Borrelen, suizen en ploffen
Dat de Roadster er goed uitziet is mooi meegenomen, maar een MINI Roadster koop je toch vooral om plezierig mee te rijden. MINI's onderscheiden zich positief van de massa door een uitzonderlijke wegligging en stuurgedrag voor een voorwielaangedreven auto. Zoals gezegd heeft de Roadster een lager zwaartepunt dan de andere varianten en dit komt de wegligging in bochten ten goede. In zowel lange doordraaiers als ook in krappe bochten lijkt de auto aan de weg geplakt te zijn. Pas bij abrupte stuurbewegingen of hoge bochtsnelheden treedt licht onderstuur op, maar de gemiddelde bestuurder zal dit in de praktijk zelden meemaken. Daarbij geeft de auto geen krimp als je in een snel genomen bocht opeens het gas los laat. Waar bij sommige auto's de kont op zo'n moment wat lichter wordt, heeft de MINI hier nooit last van.

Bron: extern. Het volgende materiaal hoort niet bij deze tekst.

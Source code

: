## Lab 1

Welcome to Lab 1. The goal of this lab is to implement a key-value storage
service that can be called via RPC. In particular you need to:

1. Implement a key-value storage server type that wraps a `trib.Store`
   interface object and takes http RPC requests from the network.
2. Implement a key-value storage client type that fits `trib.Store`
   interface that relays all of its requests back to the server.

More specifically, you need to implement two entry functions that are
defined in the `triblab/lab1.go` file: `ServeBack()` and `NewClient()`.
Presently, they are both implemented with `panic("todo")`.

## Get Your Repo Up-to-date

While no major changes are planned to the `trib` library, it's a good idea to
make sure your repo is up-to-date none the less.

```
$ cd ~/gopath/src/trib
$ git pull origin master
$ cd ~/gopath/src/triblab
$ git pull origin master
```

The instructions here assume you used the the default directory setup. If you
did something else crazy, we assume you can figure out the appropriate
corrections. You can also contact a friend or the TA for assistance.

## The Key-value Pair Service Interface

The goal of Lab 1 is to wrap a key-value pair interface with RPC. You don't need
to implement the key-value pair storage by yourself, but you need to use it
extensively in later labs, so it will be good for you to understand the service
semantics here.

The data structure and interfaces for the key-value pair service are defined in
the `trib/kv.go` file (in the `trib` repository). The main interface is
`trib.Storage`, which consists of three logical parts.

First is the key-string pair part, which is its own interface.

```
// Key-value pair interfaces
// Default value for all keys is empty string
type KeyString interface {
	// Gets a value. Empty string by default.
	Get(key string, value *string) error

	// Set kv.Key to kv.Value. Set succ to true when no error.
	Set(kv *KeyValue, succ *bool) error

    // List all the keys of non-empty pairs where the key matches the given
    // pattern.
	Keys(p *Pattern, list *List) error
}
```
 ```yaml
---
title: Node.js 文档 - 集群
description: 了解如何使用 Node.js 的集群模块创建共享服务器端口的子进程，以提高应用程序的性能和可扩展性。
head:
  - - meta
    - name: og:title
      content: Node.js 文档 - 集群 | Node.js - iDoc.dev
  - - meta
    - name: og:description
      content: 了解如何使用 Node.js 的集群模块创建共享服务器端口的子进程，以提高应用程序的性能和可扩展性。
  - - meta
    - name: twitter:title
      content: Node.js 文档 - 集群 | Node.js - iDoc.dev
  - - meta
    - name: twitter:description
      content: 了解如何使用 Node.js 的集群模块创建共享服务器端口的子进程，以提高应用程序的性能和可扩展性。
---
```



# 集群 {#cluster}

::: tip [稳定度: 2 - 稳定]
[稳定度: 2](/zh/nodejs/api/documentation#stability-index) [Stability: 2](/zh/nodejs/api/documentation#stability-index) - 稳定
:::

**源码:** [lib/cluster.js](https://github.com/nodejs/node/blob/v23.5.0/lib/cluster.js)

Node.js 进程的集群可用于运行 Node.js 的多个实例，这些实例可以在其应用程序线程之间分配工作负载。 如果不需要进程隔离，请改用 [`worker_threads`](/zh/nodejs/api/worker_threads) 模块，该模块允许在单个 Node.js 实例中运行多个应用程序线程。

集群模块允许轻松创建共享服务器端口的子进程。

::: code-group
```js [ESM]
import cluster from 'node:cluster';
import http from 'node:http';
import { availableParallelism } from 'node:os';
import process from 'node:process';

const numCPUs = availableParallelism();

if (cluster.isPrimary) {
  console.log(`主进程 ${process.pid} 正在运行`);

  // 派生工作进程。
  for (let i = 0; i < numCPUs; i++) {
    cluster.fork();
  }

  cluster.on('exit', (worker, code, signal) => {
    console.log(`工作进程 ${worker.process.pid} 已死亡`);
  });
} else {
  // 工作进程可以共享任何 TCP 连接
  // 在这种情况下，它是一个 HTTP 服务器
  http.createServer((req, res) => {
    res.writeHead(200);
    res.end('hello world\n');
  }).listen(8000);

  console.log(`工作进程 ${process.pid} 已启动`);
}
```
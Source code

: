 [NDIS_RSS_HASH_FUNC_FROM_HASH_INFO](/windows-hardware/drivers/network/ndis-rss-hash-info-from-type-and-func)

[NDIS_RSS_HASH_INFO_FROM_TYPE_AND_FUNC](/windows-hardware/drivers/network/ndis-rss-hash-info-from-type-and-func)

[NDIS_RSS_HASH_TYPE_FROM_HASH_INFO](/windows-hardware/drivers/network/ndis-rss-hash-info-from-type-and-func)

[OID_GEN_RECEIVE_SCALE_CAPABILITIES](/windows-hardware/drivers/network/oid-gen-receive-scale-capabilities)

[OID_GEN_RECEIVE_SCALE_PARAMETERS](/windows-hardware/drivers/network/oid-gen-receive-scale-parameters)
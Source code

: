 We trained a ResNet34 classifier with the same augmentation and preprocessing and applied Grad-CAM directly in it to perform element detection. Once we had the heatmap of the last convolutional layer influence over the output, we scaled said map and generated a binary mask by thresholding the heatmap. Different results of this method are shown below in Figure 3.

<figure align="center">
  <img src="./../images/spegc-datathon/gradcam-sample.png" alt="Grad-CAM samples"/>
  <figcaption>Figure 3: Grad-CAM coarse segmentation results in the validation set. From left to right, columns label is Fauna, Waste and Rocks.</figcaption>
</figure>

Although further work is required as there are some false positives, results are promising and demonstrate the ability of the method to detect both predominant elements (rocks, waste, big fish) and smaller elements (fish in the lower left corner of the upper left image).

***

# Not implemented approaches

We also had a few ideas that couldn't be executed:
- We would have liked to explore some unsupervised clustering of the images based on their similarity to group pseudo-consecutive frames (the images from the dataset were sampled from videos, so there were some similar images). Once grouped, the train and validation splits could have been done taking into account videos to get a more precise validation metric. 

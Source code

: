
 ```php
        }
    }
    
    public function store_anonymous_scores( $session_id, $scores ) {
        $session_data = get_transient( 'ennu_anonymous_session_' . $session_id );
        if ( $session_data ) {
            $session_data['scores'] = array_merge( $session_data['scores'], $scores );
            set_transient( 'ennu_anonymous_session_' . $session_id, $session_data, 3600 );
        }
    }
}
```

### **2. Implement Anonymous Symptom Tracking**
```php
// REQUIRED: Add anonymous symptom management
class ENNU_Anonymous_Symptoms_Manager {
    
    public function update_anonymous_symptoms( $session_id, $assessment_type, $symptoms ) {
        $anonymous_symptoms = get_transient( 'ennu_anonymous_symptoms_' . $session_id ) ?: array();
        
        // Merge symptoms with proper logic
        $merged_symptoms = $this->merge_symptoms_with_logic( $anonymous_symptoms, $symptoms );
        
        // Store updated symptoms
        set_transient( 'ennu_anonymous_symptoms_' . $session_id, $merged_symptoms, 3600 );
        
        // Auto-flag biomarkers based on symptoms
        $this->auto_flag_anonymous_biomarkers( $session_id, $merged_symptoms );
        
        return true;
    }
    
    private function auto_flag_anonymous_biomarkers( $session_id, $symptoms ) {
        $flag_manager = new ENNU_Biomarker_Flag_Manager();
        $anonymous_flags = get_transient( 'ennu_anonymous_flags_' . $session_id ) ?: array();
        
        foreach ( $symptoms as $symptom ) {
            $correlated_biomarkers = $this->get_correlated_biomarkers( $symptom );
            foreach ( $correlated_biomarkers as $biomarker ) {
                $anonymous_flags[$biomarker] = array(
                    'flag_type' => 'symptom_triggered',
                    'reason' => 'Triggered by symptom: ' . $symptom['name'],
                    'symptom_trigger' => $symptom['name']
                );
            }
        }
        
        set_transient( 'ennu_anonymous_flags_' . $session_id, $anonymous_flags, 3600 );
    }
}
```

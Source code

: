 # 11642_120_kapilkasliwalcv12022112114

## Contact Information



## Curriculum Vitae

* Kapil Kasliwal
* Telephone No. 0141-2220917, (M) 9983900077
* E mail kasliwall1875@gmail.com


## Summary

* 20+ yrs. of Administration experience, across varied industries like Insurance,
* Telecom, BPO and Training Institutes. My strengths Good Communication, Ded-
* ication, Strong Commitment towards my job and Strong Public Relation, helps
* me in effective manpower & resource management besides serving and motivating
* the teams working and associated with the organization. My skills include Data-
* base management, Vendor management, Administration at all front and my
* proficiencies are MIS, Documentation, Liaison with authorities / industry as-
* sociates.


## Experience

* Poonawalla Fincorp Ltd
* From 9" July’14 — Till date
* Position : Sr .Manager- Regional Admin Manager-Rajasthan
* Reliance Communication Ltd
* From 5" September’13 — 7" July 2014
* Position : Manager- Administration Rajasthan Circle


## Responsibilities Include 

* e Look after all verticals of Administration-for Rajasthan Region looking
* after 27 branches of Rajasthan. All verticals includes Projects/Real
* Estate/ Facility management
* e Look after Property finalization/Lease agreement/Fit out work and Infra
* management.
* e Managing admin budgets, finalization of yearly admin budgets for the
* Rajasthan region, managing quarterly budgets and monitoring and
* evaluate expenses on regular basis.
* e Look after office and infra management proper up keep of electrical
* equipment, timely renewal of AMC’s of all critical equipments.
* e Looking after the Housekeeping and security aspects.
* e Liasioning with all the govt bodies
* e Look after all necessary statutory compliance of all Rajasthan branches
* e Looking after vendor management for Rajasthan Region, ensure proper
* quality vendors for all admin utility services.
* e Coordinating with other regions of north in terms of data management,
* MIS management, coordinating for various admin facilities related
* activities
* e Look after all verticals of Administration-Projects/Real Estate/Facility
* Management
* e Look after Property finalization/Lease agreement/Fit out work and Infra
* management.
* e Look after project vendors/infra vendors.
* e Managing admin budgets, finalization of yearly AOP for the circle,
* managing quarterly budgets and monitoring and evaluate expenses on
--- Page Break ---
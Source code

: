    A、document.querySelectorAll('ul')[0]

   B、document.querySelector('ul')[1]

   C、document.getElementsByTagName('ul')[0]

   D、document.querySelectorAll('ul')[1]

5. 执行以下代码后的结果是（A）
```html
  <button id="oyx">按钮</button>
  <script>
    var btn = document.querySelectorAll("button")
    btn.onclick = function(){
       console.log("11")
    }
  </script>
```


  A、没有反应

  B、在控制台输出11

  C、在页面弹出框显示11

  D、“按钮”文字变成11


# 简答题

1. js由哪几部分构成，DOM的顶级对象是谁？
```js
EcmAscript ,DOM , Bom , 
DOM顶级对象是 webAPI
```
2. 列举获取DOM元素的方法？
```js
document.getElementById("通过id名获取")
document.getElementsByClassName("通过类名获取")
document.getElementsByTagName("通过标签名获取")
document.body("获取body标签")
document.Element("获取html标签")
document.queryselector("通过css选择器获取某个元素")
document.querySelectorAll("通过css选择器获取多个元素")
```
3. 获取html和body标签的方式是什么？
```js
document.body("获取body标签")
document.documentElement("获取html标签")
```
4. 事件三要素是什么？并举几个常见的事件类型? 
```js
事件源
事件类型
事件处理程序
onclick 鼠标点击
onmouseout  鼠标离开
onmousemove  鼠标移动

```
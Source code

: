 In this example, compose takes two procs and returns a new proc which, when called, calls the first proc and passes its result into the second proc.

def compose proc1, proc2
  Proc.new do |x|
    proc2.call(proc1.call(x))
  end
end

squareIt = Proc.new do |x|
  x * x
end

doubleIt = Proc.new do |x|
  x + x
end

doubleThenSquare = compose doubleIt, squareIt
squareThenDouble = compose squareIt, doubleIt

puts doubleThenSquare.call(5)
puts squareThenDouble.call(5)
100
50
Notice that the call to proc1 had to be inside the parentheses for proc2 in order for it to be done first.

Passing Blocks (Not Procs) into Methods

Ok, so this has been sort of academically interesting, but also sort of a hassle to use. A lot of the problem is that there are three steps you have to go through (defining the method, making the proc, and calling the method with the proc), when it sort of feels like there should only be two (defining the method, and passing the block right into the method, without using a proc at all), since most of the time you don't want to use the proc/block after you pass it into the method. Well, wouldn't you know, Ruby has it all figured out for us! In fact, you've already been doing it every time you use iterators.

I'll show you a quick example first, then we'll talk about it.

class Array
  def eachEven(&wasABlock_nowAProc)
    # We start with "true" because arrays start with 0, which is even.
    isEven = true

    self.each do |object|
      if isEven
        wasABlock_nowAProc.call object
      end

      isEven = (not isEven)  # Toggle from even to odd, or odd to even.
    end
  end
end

Wanneer het kon, reden we met het dak geopend. Niet alleen is de Roadster juist hiervoor gemaakt, de beleving van het spektakel dat de auto biedt is met een geopende kap een stuk hoger. Omdat we met de dikste uitvoering - zowel qua uiterlijk als motorisering - reden, is elke minuut open rijden een genot. Het geluid van zowel onder de motorkap als uit de dubbele uitlaat nodigt je keer op keer uit om gas bij te geven. Elke keer borrelt, suist en ploft het geblazen blok van genot als je flink gas geeft en de perfect schakelende zesbak beroert. Voordeel van deze motor is dat op constante snelheid - zoals op de snelweg - het motorgeluid beperkt hoorbaar is en nooit storend of vervelend wordt.
Al nodigt de 211 pk sterkte 1.6 telkens uit, het testverbruik bleef beperkt tot 8.8 liter per 100 kilometer. Hoewel dit anderhalve liter boven de fabrieksopgave ligt, is dit gezien het karakter van de auto geheel niet slecht. Over een langere periode, waarbij meer kilometers op constante snelheid worden gemaakt zal het verbruik dichter bij deze fabrieksopgave komen te liggen.